The area around Calanais is home to over 20 monuments erected between 3000 and 4000 years ago. Most famous by far is Calanais I, a complex arrangement of some 50 stones. At their heart is a circle of 13 stones between 8 and 13 feet tall, surrounding the tallest stone on the site, 16 feet high and weighing in at about 5.5 tonnes. Some time later a stone tomb was added to the centre of the circle.
Extending north from the main circle is an avenue formed by a double row of stones, while single rows of stones extend roughly east, west and south from the main circle.
It is thought that the alignments of the various stones were used to mark significant points in the lunar cycle. The stone circle and the north avenue were probably built before 2000BC, while the three single lines and the tomb added around 1500BC.

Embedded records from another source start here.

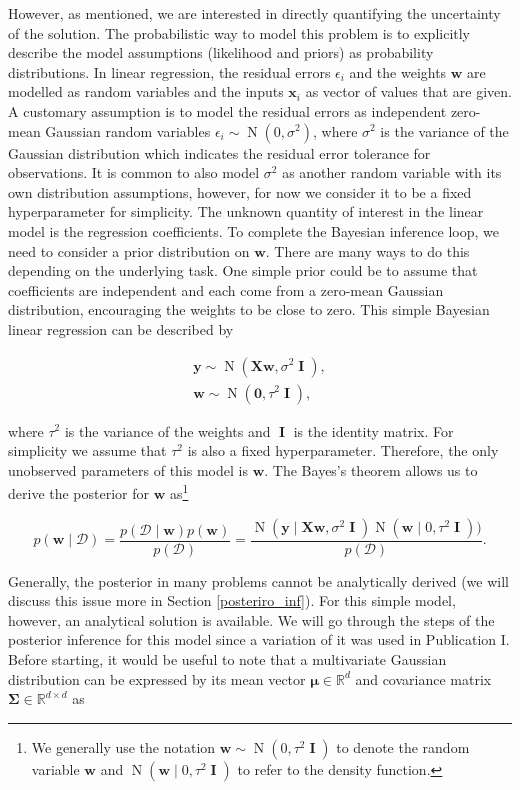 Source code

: \documentclass[dissertation,math,vertlayout,pdfa,colorlinks]{aaltoseries}
\newcommand{\bw}{\bm{w}}
\newcommand{\bX}{\bm{X}}
\newcommand{\by}{\bm{y}}
\newcommand{\bD}{\mathcal{D}}
\DeclareMathOperator{\eye}{\textbf{I}}
\DeclareMathOperator{\normalpdf}{N}
\begin{document}
However, as mentioned, we are interested in directly quantifying the uncertainty of the solution. The probabilistic way to model this problem is to explicitly describe the model assumptions (likelihood and priors) as probability distributions. In linear regression, the residual errors $\epsilon_i$ and the weights $\bw$ are modelled as random variables and the inputs $\bm{x}_i$ as vector of values that are given. A customary assumption is to model the residual errors as independent zero-mean Gaussian random variables $\epsilon_i \sim \normalpdf(0,\sigma^2)$, where $\sigma^2$ is the variance of the Gaussian distribution which indicates the residual error tolerance for observations. It is common to also model $\sigma^2$ as another random variable with its own distribution assumptions, however, for now we consider it to be a fixed hyperparameter for simplicity. The unknown quantity of interest in the linear model is the regression coefficients. To complete the Bayesian inference loop, we need to consider a prior distribution on $\bw$. There are many ways to do this depending on the underlying task. One simple prior could be to assume that coefficients are independent and each come from a zero-mean Gaussian distribution, encouraging the weights to be close to zero. This simple Bayesian linear regression can be described by

\begin{align}\label{Eq:simple_Bayesian_regression} 
\by \sim \normalpdf(\bX\bw,\sigma^2 \eye),\\
\bw \sim \normalpdf(\textbf{0},\tau^2 \eye), \nonumber
\end{align}

\noindent where $\tau^2$ is the variance of the weights and $\eye$ is the identity matrix. For simplicity we assume that $\tau^2$ is also a fixed hyperparameter. Therefore, the only unobserved parameters of this model is $\bw$. The Bayes's theorem allows us to derive the posterior for $\bw$ as\footnote{We generally use the notation $\bw \sim \normalpdf(0,\tau^2 \eye)$ to denote the random variable $\bw$ and $\normalpdf(\bw\mid 0,\tau^2 \eye)$ to refer to the density function.}

\begin{equation}\label{Eq:Bayes_rule_simple_reg}
p(\bw \mid \bD) = \frac{p(\bD \mid \bw)p(\bw)}{p(\bD)} = \frac{\normalpdf(\by \mid \bX \bw,\sigma^2 \eye) \normalpdf(\bw \mid 0,\tau^2 \eye))}{p(\bD)}.
\end{equation}  

Generally, the posterior in many problems cannot be analytically derived (we will discuss this issue more in Section \ref{posteriro_inf}). For this simple model, however, an analytical solution is available. We will go through the steps of the posterior inference for this model since a variation of it was used in Publication I. Before starting, it would be useful to note that a multivariate Gaussian distribution can be expressed by its mean vector $\bm{\mu}\in \mathbb{R}^d$ and covariance matrix $\bm{\Sigma}\in \mathbb{R}^{d \times d}$ as  
\end{document}
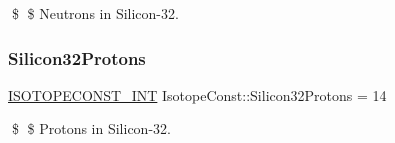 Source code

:\$ \$ Neutrons in Silicon-\/32. \mbox{\label{group___isotope_const-_silicon-_si32_ga0183e7fc8a1079c0e8dd019065cbc2f5}} 
\subsubsection{\texorpdfstring{Silicon32\+Protons}{Silicon32Protons}}
{\footnotesize\ttfamily \mbox{\hyperlink{group___isotope_const-_macros_ga5f18360b3e99483a35c32d789e62621c}{I\+S\+O\+T\+O\+P\+E\+C\+O\+N\+S\+T\+\_\+\+I\+NT}} Isotope\+Const\+::\+Silicon32\+Protons = 14}

\$ \$ Protons in Silicon-\/32.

The site had probably lost its special significance by about 800BC, when a small settlement was built close by. By then climate change had meant peat had been growing across the site for over 500 years and some of the stones were probably already out of sight. The peat was cleared from the site in 1857, by which time it was approaching 6 feet in depth.
Although of huge significance, the stones have not always been as well respected as you might expect. One of the stones at the end of the north avenue was broken in the 1860s. The missing tip was later found in a local wall and stuck back in place. Meanwhile a stray stone to the south east of the main circle was set in concrete in the 1860s after being snapped off by a drunk waiting for a boat at the nearby pier.

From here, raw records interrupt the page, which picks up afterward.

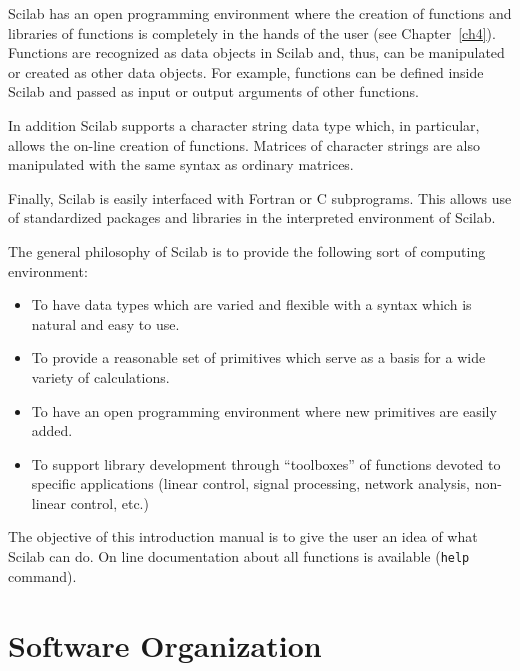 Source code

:   Scilab has an open programming environment where the
creation of functions and libraries of functions is completely in the
hands of the user (see Chapter~\ref{ch4}).    
Functions are recognized as data objects in Scilab and, thus, can be 
manipulated or created as other data objects.  For example, functions
can be defined inside Scilab and passed as input or output 
arguments of other functions.

In addition Scilab supports a character string data type 
which, in particular, allows the on-line creation of functions.
Matrices of character strings are also manipulated with the same
syntax as ordinary matrices.

        Finally, Scilab is easily interfaced with Fortran or C 
subprograms.  This allows use of standardized 
packages and libraries in the interpreted environment of Scilab.

        The general philosophy of Scilab is to provide the following
sort of computing environment:
\begin{itemize}
   \item To have data types which are varied and flexible with 
a syntax which is natural and easy to use.
   \item To provide a reasonable set of primitives which serve
           as a basis for a wide variety of calculations.
   \item To have an open programming environment where new
           primitives are easily added. 
   \item To support library development through ``toolboxes'' of
         functions devoted to specific
           applications (linear control, signal processing, 
           network analysis, non-linear control, etc.)
\end{itemize}

        The objective of this introduction manual is to give the user 
an idea of what Scilab can do. On line documentation about all
functions is available ({\tt help} command).


\section{Software Organization}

A visit to Calanais is greatly enhanced by the Visitor Centre, opened during the 1990s on the hillside to the south. This is run by Urras nan Tursachan, The Standing Stones Trust, and the stones themselves are in the care of Historic Scotland. Entry to the centre and the gift shop and coffee shop are free, though there is a small charge for the Story of the Stones exhibition. Opening times and contact information for the Visitor Centre are on the right. Note that although the Visitor Centre is not open on Sundays, the stones themselves are accessible every day.
Such is the magnificence of the main collection of standing stones at Calanais I that other nearby monuments are too often overlooked. Just off the main road a little to the south east of Calanais is "Calanais III", a collection of 20 stones forming a double ring with an outside diameter of 16m.
Because of the competing attractions of the main site, you are quite likely to have Calanais III to yourself. If you do you will be able to take in fully the stunning views, the remarkable atmosphere and the sound of nothing but the wind. A couple of hundred yards to its west is Calanais II, an 18m diameter circle comprising ten stones, of which five are still standing.